Task prompt: Can the data below be set down again exactly, line for line?

Records for this task:
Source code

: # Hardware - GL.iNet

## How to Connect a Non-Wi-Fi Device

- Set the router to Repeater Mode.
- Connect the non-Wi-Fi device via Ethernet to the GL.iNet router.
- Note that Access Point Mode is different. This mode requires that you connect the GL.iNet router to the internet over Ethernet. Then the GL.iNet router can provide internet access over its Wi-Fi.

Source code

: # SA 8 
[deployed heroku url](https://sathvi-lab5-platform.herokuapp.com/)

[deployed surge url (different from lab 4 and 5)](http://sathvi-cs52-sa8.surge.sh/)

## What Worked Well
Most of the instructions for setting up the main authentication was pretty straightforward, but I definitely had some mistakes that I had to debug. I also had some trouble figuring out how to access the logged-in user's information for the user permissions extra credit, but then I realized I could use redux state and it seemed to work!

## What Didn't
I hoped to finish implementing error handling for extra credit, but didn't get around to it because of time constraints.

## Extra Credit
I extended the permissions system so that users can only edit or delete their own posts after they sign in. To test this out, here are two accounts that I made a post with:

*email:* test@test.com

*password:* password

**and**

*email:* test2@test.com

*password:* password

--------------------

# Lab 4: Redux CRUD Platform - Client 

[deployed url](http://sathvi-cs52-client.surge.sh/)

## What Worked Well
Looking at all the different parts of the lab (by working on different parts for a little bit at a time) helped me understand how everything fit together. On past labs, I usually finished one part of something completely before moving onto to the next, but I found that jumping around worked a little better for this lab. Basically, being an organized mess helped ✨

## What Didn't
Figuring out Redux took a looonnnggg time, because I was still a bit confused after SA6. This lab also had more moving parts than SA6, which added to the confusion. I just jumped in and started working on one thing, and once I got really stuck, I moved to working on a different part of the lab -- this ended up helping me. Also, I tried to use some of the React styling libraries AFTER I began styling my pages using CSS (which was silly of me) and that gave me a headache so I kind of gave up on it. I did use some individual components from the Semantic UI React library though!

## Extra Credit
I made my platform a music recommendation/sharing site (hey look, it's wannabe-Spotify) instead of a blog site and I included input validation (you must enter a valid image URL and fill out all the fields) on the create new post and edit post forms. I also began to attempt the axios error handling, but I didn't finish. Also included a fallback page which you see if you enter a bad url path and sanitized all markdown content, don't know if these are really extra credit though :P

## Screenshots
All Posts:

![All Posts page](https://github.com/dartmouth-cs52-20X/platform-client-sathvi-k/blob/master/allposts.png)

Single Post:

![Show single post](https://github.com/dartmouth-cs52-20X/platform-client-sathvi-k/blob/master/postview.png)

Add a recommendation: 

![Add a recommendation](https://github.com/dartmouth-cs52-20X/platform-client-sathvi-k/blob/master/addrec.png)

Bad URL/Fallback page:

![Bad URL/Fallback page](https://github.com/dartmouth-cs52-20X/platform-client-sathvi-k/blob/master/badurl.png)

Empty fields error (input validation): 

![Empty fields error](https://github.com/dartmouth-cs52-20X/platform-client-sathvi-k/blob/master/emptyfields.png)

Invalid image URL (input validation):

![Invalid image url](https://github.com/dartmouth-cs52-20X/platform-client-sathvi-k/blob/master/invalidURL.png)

Reply:
Source code

: # Hardware - GL.iNet

## How to Connect a Non-Wi-Fi Device

- Set the router to Repeater Mode.
- Connect the non-Wi-Fi device via Ethernet to the GL.iNet router.
- Note that Access Point Mode is different. This mode requires that you connect the GL.iNet router to the internet over Ethernet. Then the GL.iNet router can provide internet access over its Wi-Fi.

Source code

: # SA 8 
[deployed heroku url](https://sathvi-lab5-platform.herokuapp.com/)

[deployed surge url (different from lab 4 and 5)](http://sathvi-cs52-sa8.surge.sh/)

## What Worked Well
Most of the instructions for setting up the main authentication was pretty straightforward, but I definitely had some mistakes that I had to debug. I also had some trouble figuring out how to access the logged-in user's information for the user permissions extra credit, but then I realized I could use redux state and it seemed to work!

## What Didn't
I hoped to finish implementing error handling for extra credit, but didn't get around to it because of time constraints.

## Extra Credit
I extended the permissions system so that users can only edit or delete their own posts after they sign in. To test this out, here are two accounts that I made a post with:

*email:* test@test.com

*password:* password

**and**

*email:* test2@test.com

*password:* password

--------------------

# Lab 4: Redux CRUD Platform - Client 

[deployed url](http://sathvi-cs52-client.surge.sh/)

## What Worked Well
Looking at all the different parts of the lab (by working on different parts for a little bit at a time) helped me understand how everything fit together. On past labs, I usually finished one part of something completely before moving onto to the next, but I found that jumping around worked a little better for this lab. Basically, being an organized mess helped ✨

## What Didn't
Figuring out Redux took a looonnnggg time, because I was still a bit confused after SA6. This lab also had more moving parts than SA6, which added to the confusion. I just jumped in and started working on one thing, and once I got really stuck, I moved to working on a different part of the lab -- this ended up helping me. Also, I tried to use some of the React styling libraries AFTER I began styling my pages using CSS (which was silly of me) and that gave me a headache so I kind of gave up on it. I did use some individual components from the Semantic UI React library though!

## Extra Credit
I made my platform a music recommendation/sharing site (hey look, it's wannabe-Spotify) instead of a blog site and I included input validation (you must enter a valid image URL and fill out all the fields) on the create new post and edit post forms. I also began to attempt the axios error handling, but I didn't finish. Also included a fallback page which you see if you enter a bad url path and sanitized all markdown content, don't know if these are really extra credit though :P

## Screenshots
All Posts:

![All Posts page](https://github.com/dartmouth-cs52-20X/platform-client-sathvi-k/blob/master/allposts.png)

Single Post:

![Show single post](https://github.com/dartmouth-cs52-20X/platform-client-sathvi-k/blob/master/postview.png)

Add a recommendation: 

![Add a recommendation](https://github.com/dartmouth-cs52-20X/platform-client-sathvi-k/blob/master/addrec.png)

Bad URL/Fallback page:

![Bad URL/Fallback page](https://github.com/dartmouth-cs52-20X/platform-client-sathvi-k/blob/master/badurl.png)

Empty fields error (input validation): 

![Empty fields error](https://github.com/dartmouth-cs52-20X/platform-client-sathvi-k/blob/master/emptyfields.png)

Invalid image URL (input validation):

![Invalid image url](https://github.com/dartmouth-cs52-20X/platform-client-sathvi-k/blob/master/invalidURL.png)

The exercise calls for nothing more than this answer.